Top of SOURCE MATERIAL
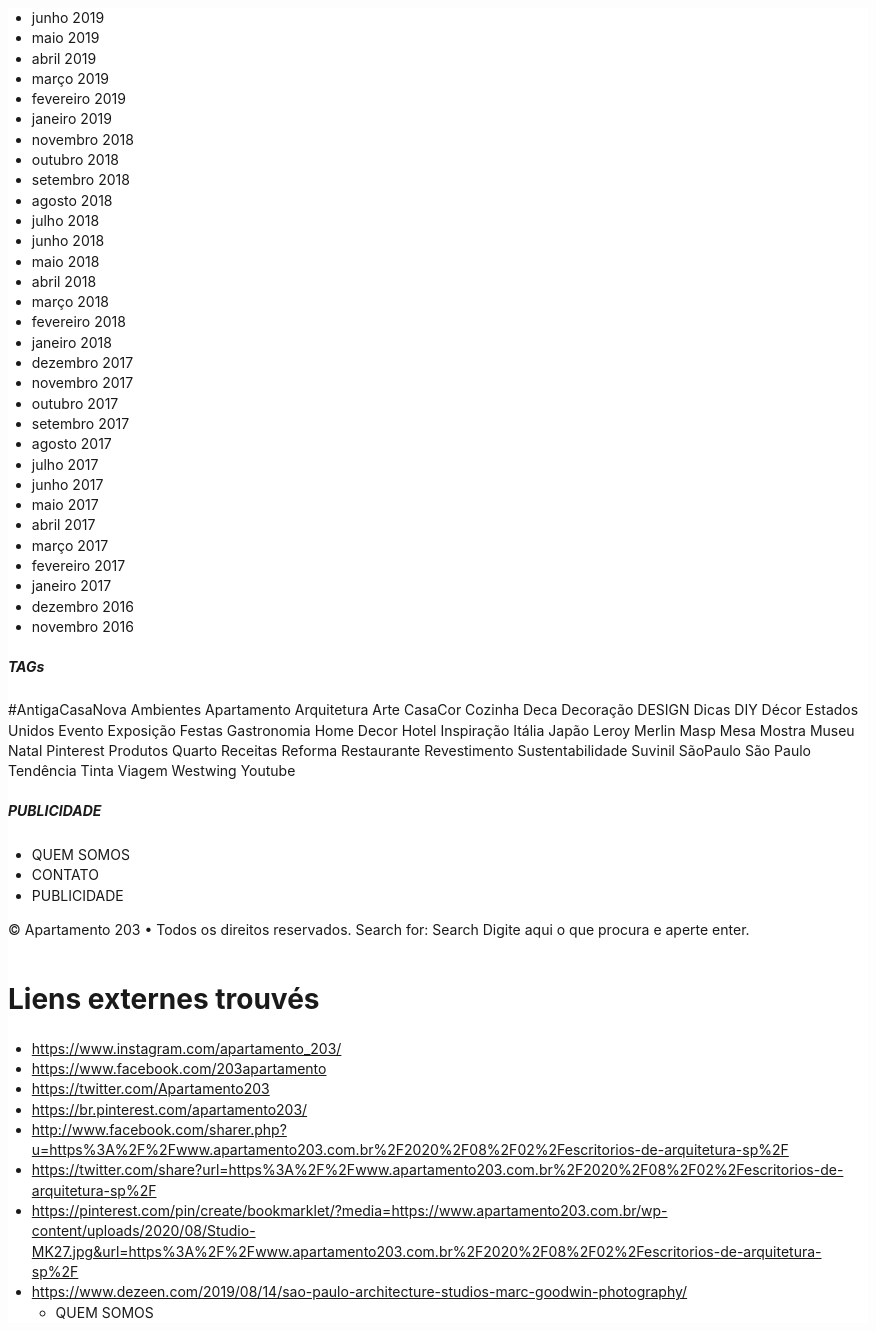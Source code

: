   * junho 2019
  * maio 2019
  * abril 2019
  * março 2019
  * fevereiro 2019
  * janeiro 2019
  * novembro 2018
  * outubro 2018
  * setembro 2018
  * agosto 2018
  * julho 2018
  * junho 2018
  * maio 2018
  * abril 2018
  * março 2018
  * fevereiro 2018
  * janeiro 2018
  * dezembro 2017
  * novembro 2017
  * outubro 2017
  * setembro 2017
  * agosto 2017
  * julho 2017
  * junho 2017
  * maio 2017
  * abril 2017
  * março 2017
  * fevereiro 2017
  * janeiro 2017
  * dezembro 2016
  * novembro 2016


##### TAGs
#AntigaCasaNova Ambientes Apartamento Arquitetura Arte CasaCor Cozinha Deca Decoração DESIGN Dicas DIY Décor Estados Unidos Evento Exposição Festas Gastronomia Home Decor Hotel Inspiração Itália Japão Leroy Merlin Masp Mesa Mostra Museu Natal Pinterest Produtos Quarto Receitas Reforma Restaurante Revestimento Sustentabilidade Suvinil SãoPaulo São Paulo Tendência Tinta Viagem Westwing Youtube
##### PUBLICIDADE
  * QUEM SOMOS
  * CONTATO
  * PUBLICIDADE


© Apartamento 203 • Todos os direitos reservados.
Search for:
Search
Digite aqui o que procura e aperte enter.


# Liens externes trouvés
- https://www.instagram.com/apartamento_203/
- https://www.facebook.com/203apartamento
- https://twitter.com/Apartamento203
- https://br.pinterest.com/apartamento203/
- http://www.facebook.com/sharer.php?u=https%3A%2F%2Fwww.apartamento203.com.br%2F2020%2F08%2F02%2Fescritorios-de-arquitetura-sp%2F
- https://twitter.com/share?url=https%3A%2F%2Fwww.apartamento203.com.br%2F2020%2F08%2F02%2Fescritorios-de-arquitetura-sp%2F
- https://pinterest.com/pin/create/bookmarklet/?media=https://www.apartamento203.com.br/wp-content/uploads/2020/08/Studio-MK27.jpg&url=https%3A%2F%2Fwww.apartamento203.com.br%2F2020%2F08%2F02%2Fescritorios-de-arquitetura-sp%2F
- https://www.dezeen.com/2019/08/14/sao-paulo-architecture-studios-marc-goodwin-photography/
  * QUEM SOMOS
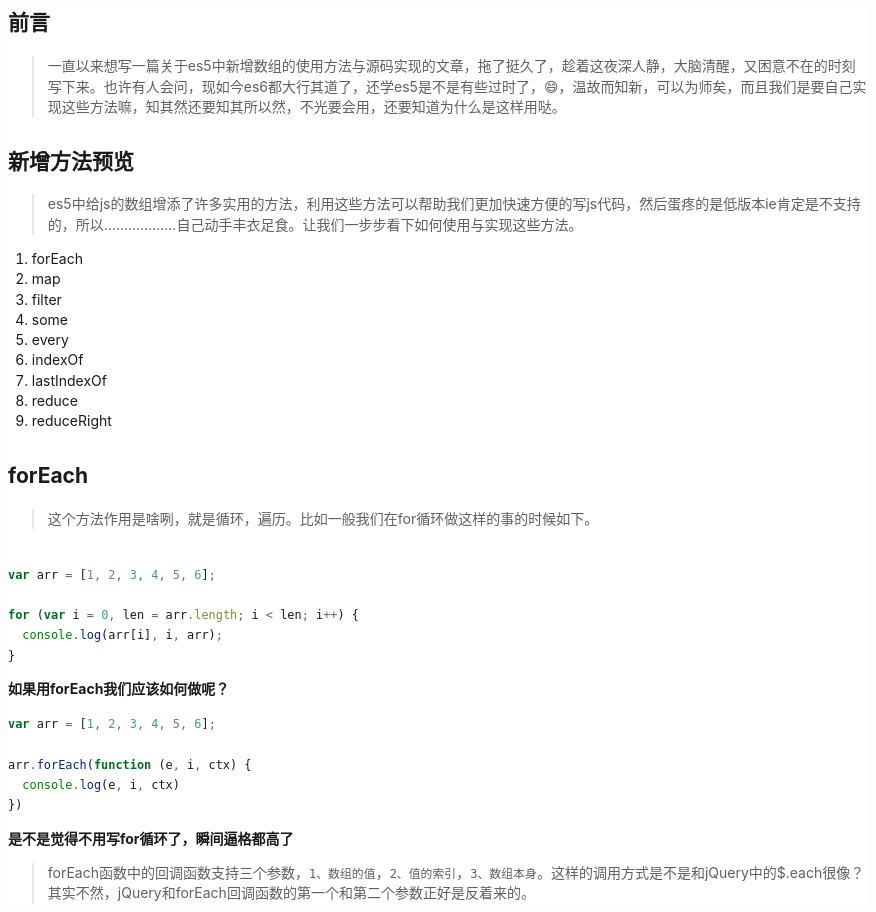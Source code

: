 
## 前言

> 一直以来想写一篇关于es5中新增数组的使用方法与源码实现的文章，拖了挺久了，趁着这夜深人静，大脑清醒，又困意不在的时刻写下来。也许有人会问，现如今es6都大行其道了，还学es5是不是有些过时了，😄，温故而知新，可以为师矣，而且我们是要自己实现这些方法嘛，知其然还要知其所以然，不光要会用，还要知道为什么是这样用哒。





## 新增方法预览

> es5中给js的数组增添了许多实用的方法，利用这些方法可以帮助我们更加快速方便的写js代码，然后蛋疼的是低版本ie肯定是不支持的，所以..................自己动手丰衣足食。让我们一步步看下如何使用与实现这些方法。

1. forEach
2. map
3. filter
4. some
5. every
6. indexOf
7. lastIndexOf
8. reduce
9. reduceRight


## forEach

> 这个方法作用是啥咧，就是循环，遍历。比如一般我们在for循环做这样的事的时候如下。


```javascript

var arr = [1, 2, 3, 4, 5, 6];

for (var i = 0, len = arr.length; i < len; i++) {
  console.log(arr[i], i, arr);
}


```

**如果用forEach我们应该如何做呢？**


``` javascript
var arr = [1, 2, 3, 4, 5, 6];

arr.forEach(function (e, i, ctx) {
  console.log(e, i, ctx)
})

```

**是不是觉得不用写for循环了，瞬间逼格都高了**


> forEach函数中的回调函数支持三个参数，`1、数组的值`，`2、值的索引`，`3、数组本身`。这样的调用方式是不是和jQuery中的$.each很像？ 其实不然，jQuery和forEach回调函数的第一个和第二个参数正好是反着来的。
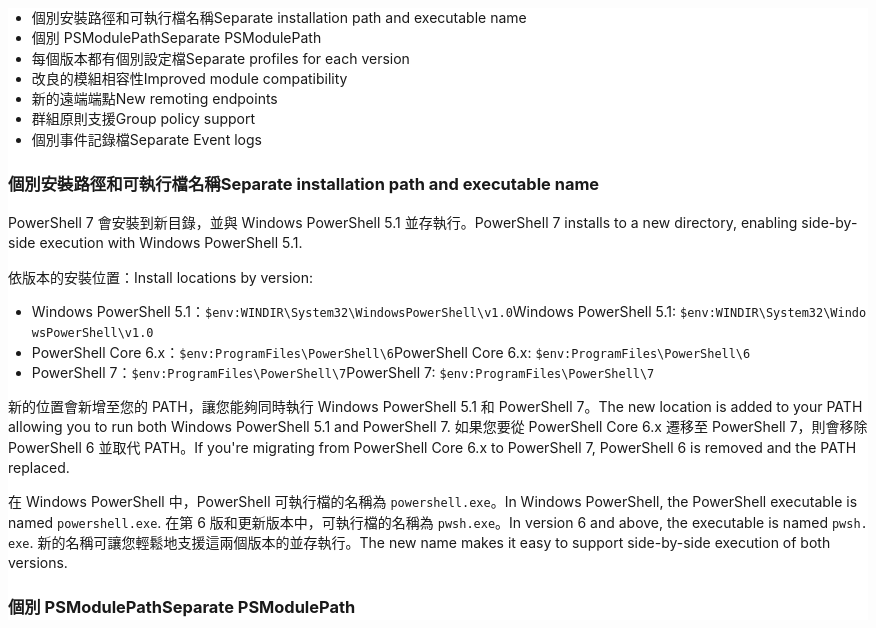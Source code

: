 - <span data-ttu-id="d8637-132">個別安裝路徑和可執行檔名稱</span><span class="sxs-lookup"><span data-stu-id="d8637-132">Separate installation path and executable name</span></span>
- <span data-ttu-id="d8637-133">個別 PSModulePath</span><span class="sxs-lookup"><span data-stu-id="d8637-133">Separate PSModulePath</span></span>
- <span data-ttu-id="d8637-134">每個版本都有個別設定檔</span><span class="sxs-lookup"><span data-stu-id="d8637-134">Separate profiles for each version</span></span>
- <span data-ttu-id="d8637-135">改良的模組相容性</span><span class="sxs-lookup"><span data-stu-id="d8637-135">Improved module compatibility</span></span>
- <span data-ttu-id="d8637-136">新的遠端端點</span><span class="sxs-lookup"><span data-stu-id="d8637-136">New remoting endpoints</span></span>
- <span data-ttu-id="d8637-137">群組原則支援</span><span class="sxs-lookup"><span data-stu-id="d8637-137">Group policy support</span></span>
- <span data-ttu-id="d8637-138">個別事件記錄檔</span><span class="sxs-lookup"><span data-stu-id="d8637-138">Separate Event logs</span></span>

### <a name="separate-installation-path-and-executable-name"></a><span data-ttu-id="d8637-139">個別安裝路徑和可執行檔名稱</span><span class="sxs-lookup"><span data-stu-id="d8637-139">Separate installation path and executable name</span></span>

<span data-ttu-id="d8637-140">PowerShell 7 會安裝到新目錄，並與 Windows PowerShell 5.1 並存執行。</span><span class="sxs-lookup"><span data-stu-id="d8637-140">PowerShell 7 installs to a new directory, enabling side-by-side execution with Windows PowerShell 5.1.</span></span>

<span data-ttu-id="d8637-141">依版本的安裝位置：</span><span class="sxs-lookup"><span data-stu-id="d8637-141">Install locations by version:</span></span>

- <span data-ttu-id="d8637-142">Windows PowerShell 5.1：`$env:WINDIR\System32\WindowsPowerShell\v1.0`</span><span class="sxs-lookup"><span data-stu-id="d8637-142">Windows PowerShell 5.1: `$env:WINDIR\System32\WindowsPowerShell\v1.0`</span></span>
- <span data-ttu-id="d8637-143">PowerShell Core 6.x：`$env:ProgramFiles\PowerShell\6`</span><span class="sxs-lookup"><span data-stu-id="d8637-143">PowerShell Core 6.x: `$env:ProgramFiles\PowerShell\6`</span></span>
- <span data-ttu-id="d8637-144">PowerShell 7：`$env:ProgramFiles\PowerShell\7`</span><span class="sxs-lookup"><span data-stu-id="d8637-144">PowerShell 7: `$env:ProgramFiles\PowerShell\7`</span></span>

<span data-ttu-id="d8637-145">新的位置會新增至您的 PATH，讓您能夠同時執行 Windows PowerShell 5.1 和 PowerShell 7。</span><span class="sxs-lookup"><span data-stu-id="d8637-145">The new location is added to your PATH allowing you to run both Windows PowerShell 5.1 and PowerShell 7.</span></span> <span data-ttu-id="d8637-146">如果您要從 PowerShell Core 6.x 遷移至 PowerShell 7，則會移除 PowerShell 6 並取代 PATH。</span><span class="sxs-lookup"><span data-stu-id="d8637-146">If you're migrating from PowerShell Core 6.x to PowerShell 7, PowerShell 6 is removed and the PATH replaced.</span></span>

<span data-ttu-id="d8637-147">在 Windows PowerShell 中，PowerShell 可執行檔的名稱為 `powershell.exe`。</span><span class="sxs-lookup"><span data-stu-id="d8637-147">In Windows PowerShell, the PowerShell executable is named `powershell.exe`.</span></span> <span data-ttu-id="d8637-148">在第 6 版和更新版本中，可執行檔的名稱為 `pwsh.exe`。</span><span class="sxs-lookup"><span data-stu-id="d8637-148">In version 6 and above, the executable is named `pwsh.exe`.</span></span> <span data-ttu-id="d8637-149">新的名稱可讓您輕鬆地支援這兩個版本的並存執行。</span><span class="sxs-lookup"><span data-stu-id="d8637-149">The new name makes it easy to support side-by-side execution of both versions.</span></span>

### <a name="separate-psmodulepath"></a><span data-ttu-id="d8637-150">個別 PSModulePath</span><span class="sxs-lookup"><span data-stu-id="d8637-150">Separate PSModulePath</span></span>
Bottom of SOURCE MATERIAL
▶ EXERCISE PROMPT:
Search the material above for the word "console", then copy out each line that has it.

▶ OUTPUT OF THE TASK:
  console.log(arr[i], i, arr);
  console.log(e, i, ctx)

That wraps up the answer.